Brigham and Women's Hospital.
Med Image Comput Comput Assist Interv. 2024 Oct;15005:754-765. doi: 10.1007/978-3-031-72086-4_71. Epub 2024 Oct 4.
Manual detection of intracranial aneurysms (IAs) in computed tomography (CT) scans is a complex, time-consuming task even for expert clinicians, and automating the process is no less challenging. Critical difficulties associated with detecting aneurysms include their small (yet varied) size compared to scans and a high potential for false positive (FP) predictions. To address these issues, we propose a 3D, multi-scale neural architecture that detects aneurysms via a deformable attention mechanism that operates on vessel distance maps derived from vessel segmentations and 3D features extracted from the layers of a convolutional network. Likewise, we reformulate aneurysm segmentation as bounding cuboid prediction using binary cross entropy and three localization losses (location, size, IoU). Given three validation sets comprised of 152/138/38 CT scans and containing 126/101/58 aneurysms, we achieved a Sensitivity of 91.3%/97.0%/74.1% @ FP rates 0.53/0.56/0.87, with Sensitivity around 80% on small aneurysms. Manual inspection of outputs by experts showed our model only tends to miss aneurysms located in unusual locations. Code and model weights are available online.
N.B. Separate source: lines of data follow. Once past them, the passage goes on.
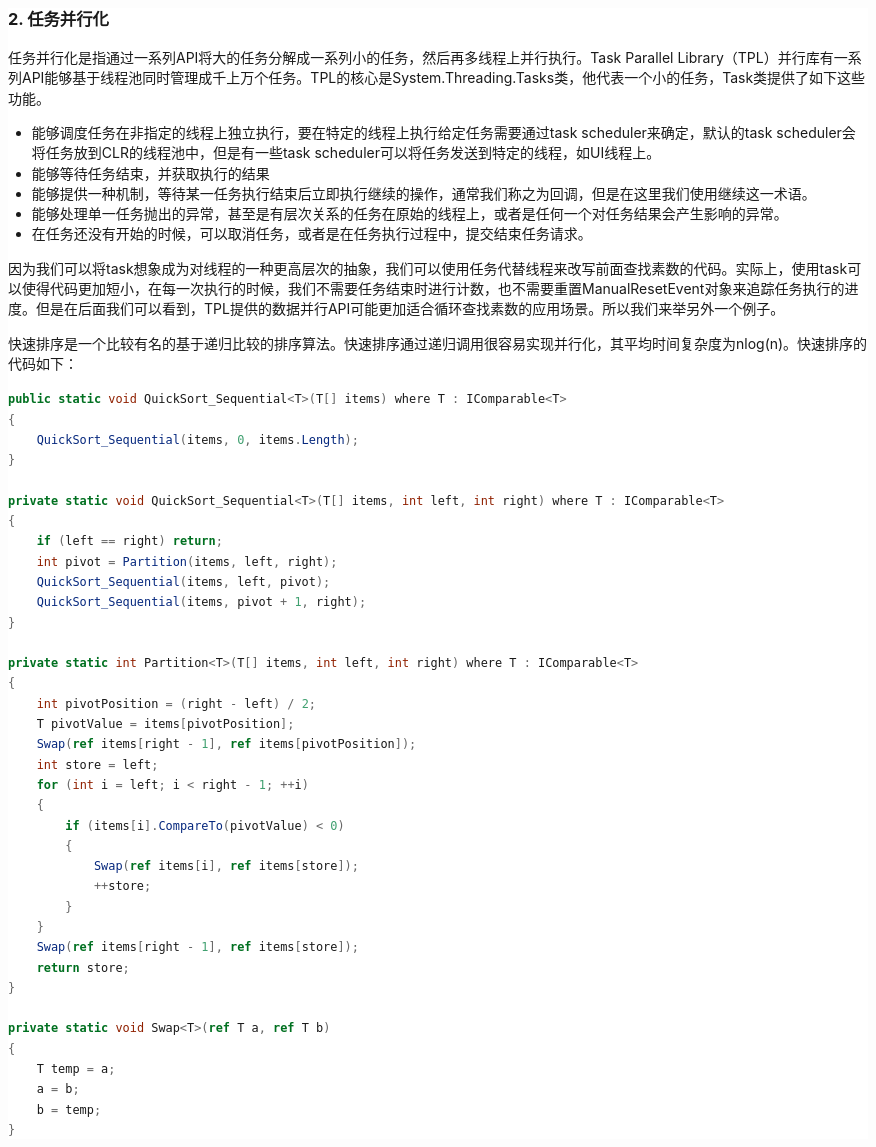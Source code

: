 ### 2. 任务并行化

任务并行化是指通过一系列API将大的任务分解成一系列小的任务，然后再多线程上并行执行。Task Parallel Library（TPL）并行库有一系列API能够基于线程池同时管理成千上万个任务。TPL的核心是System.Threading.Tasks类，他代表一个小的任务，Task类提供了如下这些功能。

* 能够调度任务在非指定的线程上独立执行，要在特定的线程上执行给定任务需要通过task scheduler来确定，默认的task scheduler会将任务放到CLR的线程池中，但是有一些task scheduler可以将任务发送到特定的线程，如UI线程上。
* 能够等待任务结束，并获取执行的结果
* 能够提供一种机制，等待某一任务执行结束后立即执行继续的操作，通常我们称之为回调，但是在这里我们使用继续这一术语。
* 能够处理单一任务抛出的异常，甚至是有层次关系的任务在原始的线程上，或者是任何一个对任务结果会产生影响的异常。
* 在任务还没有开始的时候，可以取消任务，或者是在任务执行过程中，提交结束任务请求。

因为我们可以将task想象成为对线程的一种更高层次的抽象，我们可以使用任务代替线程来改写前面查找素数的代码。实际上，使用task可以使得代码更加短小，在每一次执行的时候，我们不需要任务结束时进行计数，也不需要重置ManualResetEvent对象来追踪任务执行的进度。但是在后面我们可以看到，TPL提供的数据并行API可能更加适合循环查找素数的应用场景。所以我们来举另外一个例子。

快速排序是一个比较有名的基于递归比较的排序算法。快速排序通过递归调用很容易实现并行化，其平均时间复杂度为nlog\(n\)。快速排序的代码如下：

``` C#
public static void QuickSort_Sequential<T>(T[] items) where T : IComparable<T>
{
    QuickSort_Sequential(items, 0, items.Length);
}

private static void QuickSort_Sequential<T>(T[] items, int left, int right) where T : IComparable<T>
{
    if (left == right) return;
    int pivot = Partition(items, left, right);
    QuickSort_Sequential(items, left, pivot);
    QuickSort_Sequential(items, pivot + 1, right);
}

private static int Partition<T>(T[] items, int left, int right) where T : IComparable<T>
{
    int pivotPosition = (right - left) / 2;
    T pivotValue = items[pivotPosition];
    Swap(ref items[right - 1], ref items[pivotPosition]);
    int store = left;
    for (int i = left; i < right - 1; ++i)
    {
        if (items[i].CompareTo(pivotValue) < 0)
        {
            Swap(ref items[i], ref items[store]);
            ++store;
        }
    }
    Swap(ref items[right - 1], ref items[store]);
    return store;
}

private static void Swap<T>(ref T a, ref T b)
{
    T temp = a;
    a = b;
    b = temp;
}
```
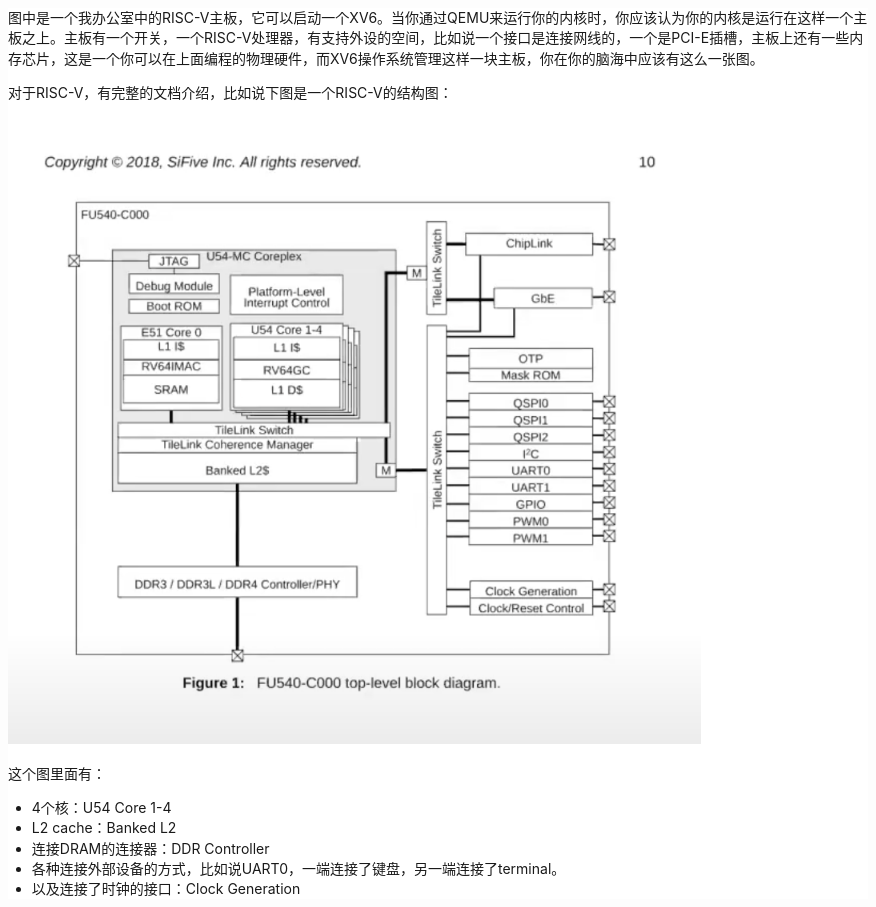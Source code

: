 图中是一个我办公室中的RISC-V主板，它可以启动一个XV6。当你通过QEMU来运行你的内核时，你应该认为你的内核是运行在这样一个主板之上。主板有一个开关，一个RISC-V处理器，有支持外设的空间，比如说一个接口是连接网线的，一个是PCI-E插槽，主板上还有一些内存芯片，这是一个你可以在上面编程的物理硬件，而XV6操作系统管理这样一块主板，你在你的脑海中应该有这么一张图。

对于RISC-V，有完整的文档介绍，比如说下图是一个RISC-V的结构图：

<img src="images/image3/3-14.png" alt="img" style="zoom:80%;" />

这个图里面有：

- 4个核：U54 Core 1-4
- L2 cache：Banked L2
- 连接DRAM的连接器：DDR Controller
- 各种连接外部设备的方式，比如说UART0，一端连接了键盘，另一端连接了terminal。
- 以及连接了时钟的接口：Clock Generation
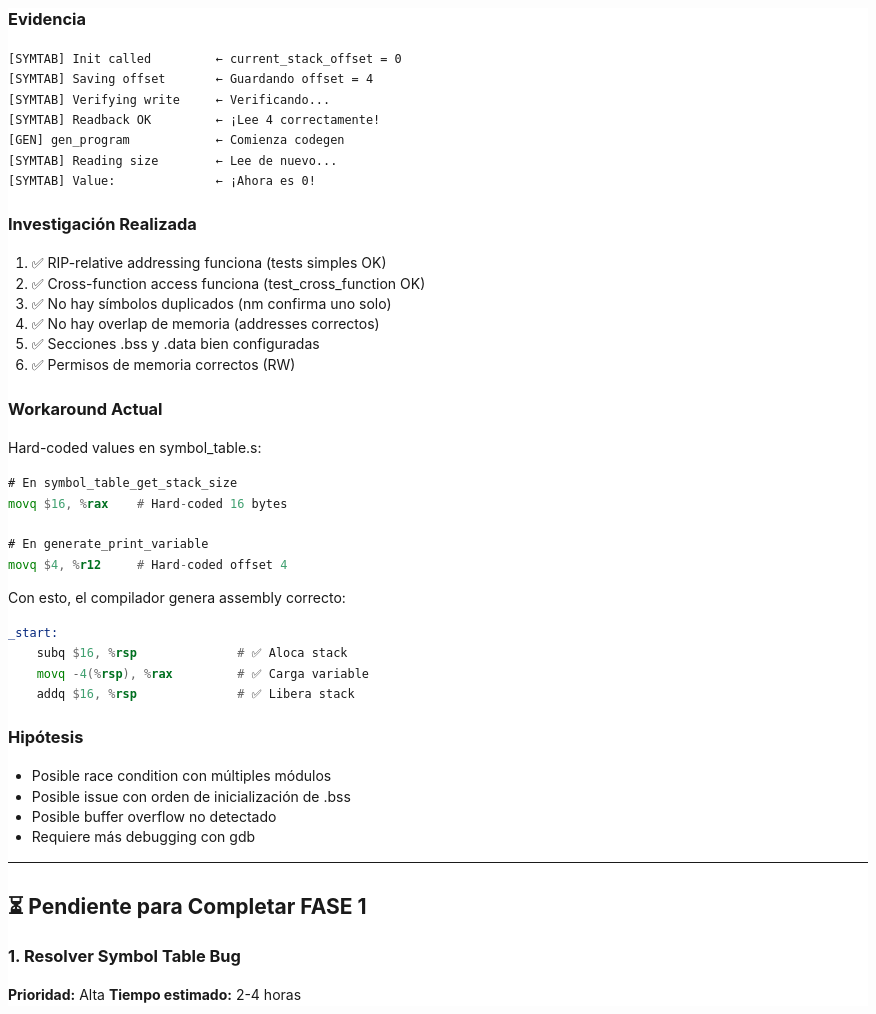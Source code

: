 ### Evidencia
```
[SYMTAB] Init called         ← current_stack_offset = 0
[SYMTAB] Saving offset       ← Guardando offset = 4
[SYMTAB] Verifying write     ← Verificando...
[SYMTAB] Readback OK         ← ¡Lee 4 correctamente!
[GEN] gen_program            ← Comienza codegen
[SYMTAB] Reading size        ← Lee de nuevo...
[SYMTAB] Value:              ← ¡Ahora es 0!
```

### Investigación Realizada
1. ✅ RIP-relative addressing funciona (tests simples OK)
2. ✅ Cross-function access funciona (test_cross_function OK)
3. ✅ No hay símbolos duplicados (nm confirma uno solo)
4. ✅ No hay overlap de memoria (addresses correctos)
5. ✅ Secciones .bss y .data bien configuradas
6. ✅ Permisos de memoria correctos (RW)

### Workaround Actual
Hard-coded values en symbol_table.s:
```asm
# En symbol_table_get_stack_size
movq $16, %rax    # Hard-coded 16 bytes

# En generate_print_variable
movq $4, %r12     # Hard-coded offset 4
```

Con esto, el compilador genera assembly correcto:
```asm
_start:
    subq $16, %rsp              # ✅ Aloca stack
    movq -4(%rsp), %rax         # ✅ Carga variable
    addq $16, %rsp              # ✅ Libera stack
```

### Hipótesis
- Posible race condition con múltiples módulos
- Posible issue con orden de inicialización de .bss
- Posible buffer overflow no detectado
- Requiere más debugging con gdb

---

## ⏳ Pendiente para Completar FASE 1

### 1. Resolver Symbol Table Bug
**Prioridad:** Alta
**Tiempo estimado:** 2-4 horas
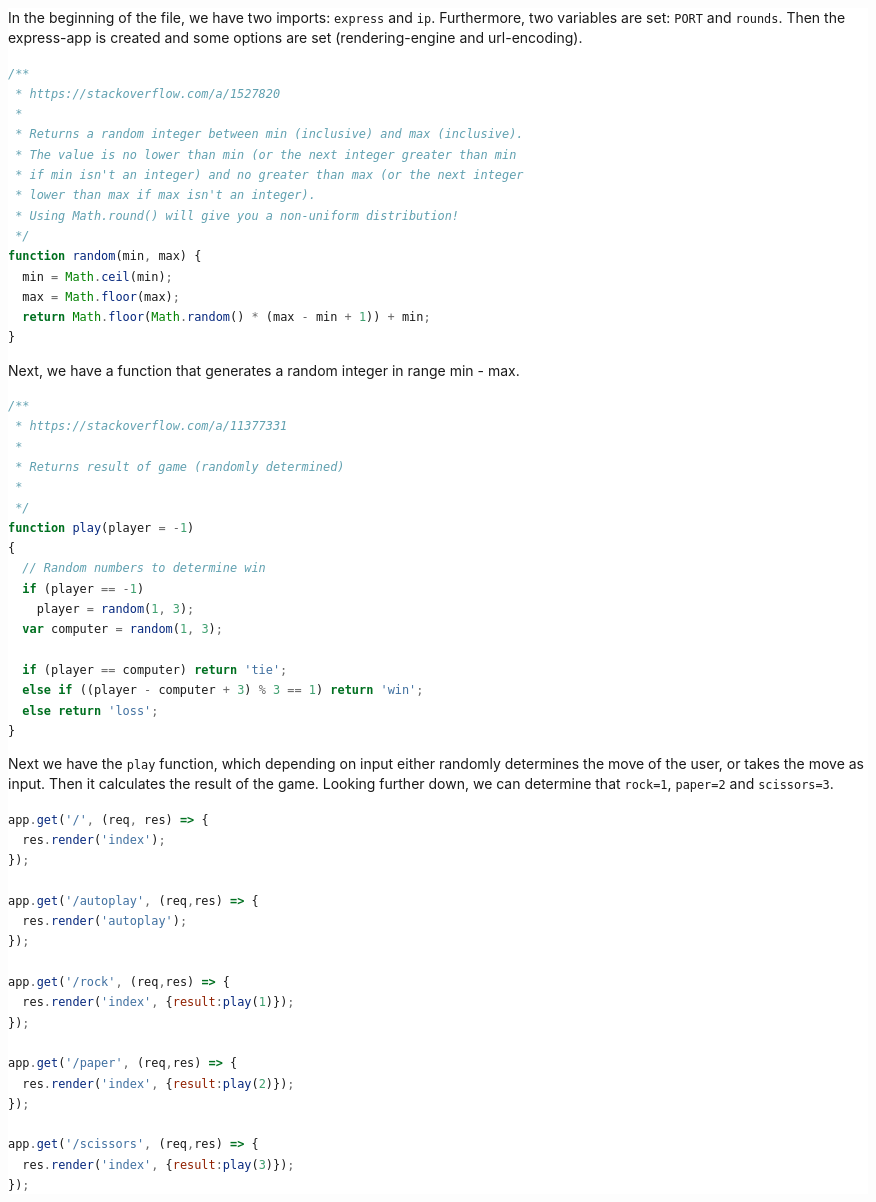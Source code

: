 In the beginning of the file, we have two imports: `express` and `ip`. Furthermore, two variables are set: `PORT` and `rounds`. Then the express-app is created and some options are set (rendering-engine and url-encoding).

```js
/**
 * https://stackoverflow.com/a/1527820
 * 
 * Returns a random integer between min (inclusive) and max (inclusive).
 * The value is no lower than min (or the next integer greater than min
 * if min isn't an integer) and no greater than max (or the next integer
 * lower than max if max isn't an integer).
 * Using Math.round() will give you a non-uniform distribution!
 */
function random(min, max) {
  min = Math.ceil(min);
  max = Math.floor(max);
  return Math.floor(Math.random() * (max - min + 1)) + min;
}
```

Next, we have a function that generates a random integer in range min - max.

```js
/**
 * https://stackoverflow.com/a/11377331
 * 
 * Returns result of game (randomly determined)
 * 
 */
function play(player = -1)
{
  // Random numbers to determine win
  if (player == -1)
    player = random(1, 3);
  var computer = random(1, 3);
  
  if (player == computer) return 'tie';
  else if ((player - computer + 3) % 3 == 1) return 'win';
  else return 'loss';
}
```

Next we have the `play` function, which depending on input either randomly determines the move of the user, or takes the move as input. Then it calculates the result of the game. Looking further down, we can determine that `rock=1`, `paper=2` and `scissors=3`.

```js
app.get('/', (req, res) => {
  res.render('index');
});

app.get('/autoplay', (req,res) => {
  res.render('autoplay');
});

app.get('/rock', (req,res) => {
  res.render('index', {result:play(1)});
});

app.get('/paper', (req,res) => {
  res.render('index', {result:play(2)});
});

app.get('/scissors', (req,res) => {
  res.render('index', {result:play(3)});
});
```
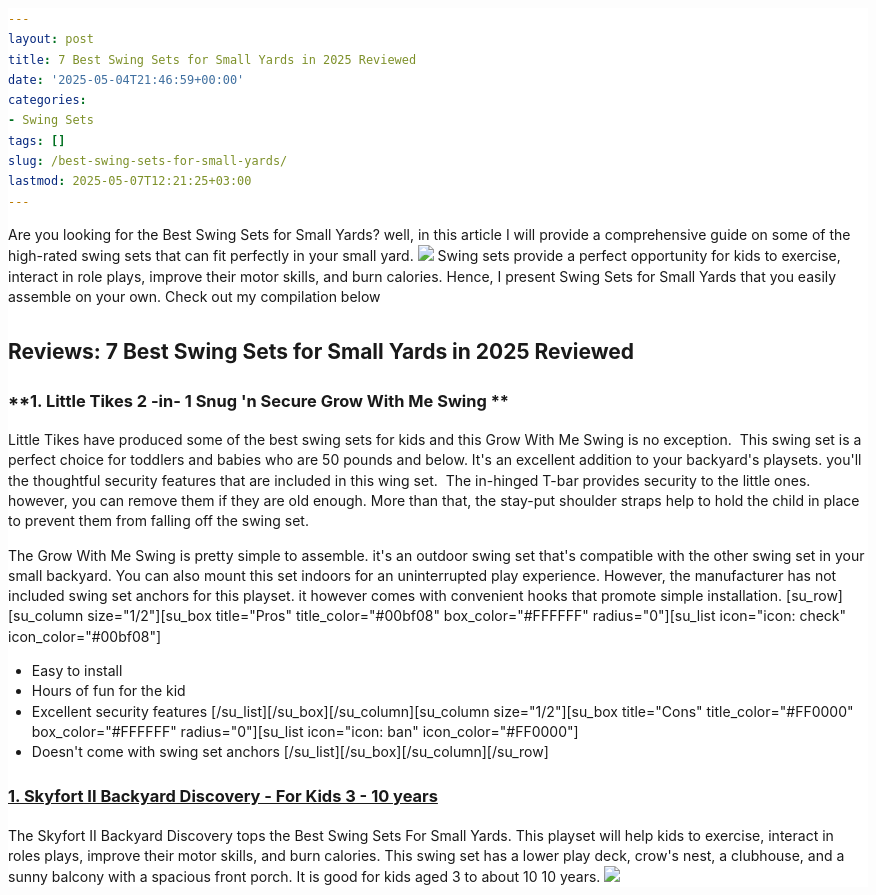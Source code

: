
 ```yaml
---
layout: post
title: 7 Best Swing Sets for Small Yards in 2025 Reviewed
date: '2025-05-04T21:46:59+00:00'
categories:
- Swing Sets
tags: []
slug: /best-swing-sets-for-small-yards/
lastmod: 2025-05-07T12:21:25+03:00
---
```


Are you looking for the Best Swing Sets for Small Yards? well, in this article I will provide a comprehensive guide on some of the high-rated swing sets that can fit perfectly in your small yard.
![](/assets/img/img/)
Swing sets provide a perfect opportunity for kids
to exercise, interact in role plays, improve their motor skills, and burn calories.
Hence, I present Swing Sets for Small Yards that you easily assemble on your own. Check out my compilation below
## Reviews: 7 Best Swing Sets for Small Yards in 2025 Reviewed
### **1. Little Tikes 2 -in- 1 Snug 'n Secure Grow With Me Swing **
Little Tikes have produced some of the best swing sets for kids and this
Grow With Me Swing is no exception.  This swing set is a perfect choice for toddlers and babies who are 50 pounds and below. It's an excellent addition to your backyard's playsets.
[](https://www.amazon.com/dp/B01DGIKD68/?tag=p-policy-20)
[](https://www.amazon.com/dp/B0177AVE9G/?tag=p-policy-20)
[](https://www.amazon.com/dp/B00MDVLOBS/?tag=p-policy-20)
[](https://www.amazon.com/dp/B00MV8MWEQ/?tag=p-policy-20)
you'll the thoughtful security features that are included in this wing set.  The in-hinged T-bar provides security to the little ones. however, you can remove them if they are old enough. More than that, the stay-put shoulder straps help to hold the child in place to prevent them from falling off the swing set.

The
Grow With Me Swing is pretty simple to assemble. it's an outdoor swing set that's compatible with the other swing set in your small backyard. You can also mount this set indoors for an uninterrupted play experience.
However, the manufacturer has not included swing set anchors for this playset. it however comes with convenient hooks that promote simple installation.
[su_row][su_column size="1/2"][su_box title="Pros" title_color="#00bf08" box_color="#FFFFFF" radius="0"][su_list icon="icon: check" icon_color="#00bf08"]
- Easy to install
- Hours of fun for the kid
- Excellent security features
[/su_list][/su_box][/su_column][su_column size="1/2"][su_box title="Cons" title_color="#FF0000" box_color="#FFFFFF" radius="0"][su_list icon="icon: ban" icon_color="#FF0000"]
- Doesn't come with swing set anchors
[/su_list][/su_box][/su_column][/su_row]
### [1. Skyfort II Backyard Discovery - For Kids 3 - 10 years](https://www.amazon.com/dp/B0177AVE9G/?tag=p-policy-20)
The Skyfort II Backyard Discovery tops the Best Swing Sets For Small Yards. This playset will help kids to exercise, interact in roles plays, improve their motor skills, and burn calories.
[](https://www.amazon.com/dp/B0177AVE9G/?tag=p-policy-20)
[](https://www.amazon.com/dp/B00MDVLOBS/?tag=p-policy-20)
[](https://www.amazon.com/dp/B00MV8MWEQ/?tag=p-policy-20)
This swing set has a lower play deck, crow's nest, a clubhouse, and a sunny balcony with a spacious front porch. It is good for kids aged 3 to about 10 10 years.
![](/assets/img/e/ir)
即使对于专业临床医生而言,在计算机断层扫描(CT)中手动检测颅内动脉瘤(IA)也是一项复杂且耗时的任务,而实现该过程的自动化同样具有挑战性。与动脉瘤检测相关的关键难题包括:与扫描图像相比,动脉瘤尺寸较小(且大小各异),以及假阳性(FP)预测的可能性很高。为了解决这些问题,我们提出了一种三维多尺度神经架构,该架构通过可变形注意力机制检测动脉瘤,该机制作用于从血管分割得到的血管距离图以及从卷积网络各层提取的三维特征。同样,我们将动脉瘤分割重新定义为使用二元交叉熵和三种定位损失(位置、大小、交并比)的边界长方体预测。在由152/138/38例CT扫描组成且包含126/101/58个动脉瘤的三个验证集上,我们在FP率为0.53/0.56/0.87时实现了91.3%/97.0%/74.1%的灵敏度,对于小动脉瘤,灵敏度约为80%。专家对输出结果的人工检查表明,我们的模型仅倾向于遗漏位于不寻常位置的动脉瘤。代码和模型权重可在线获取。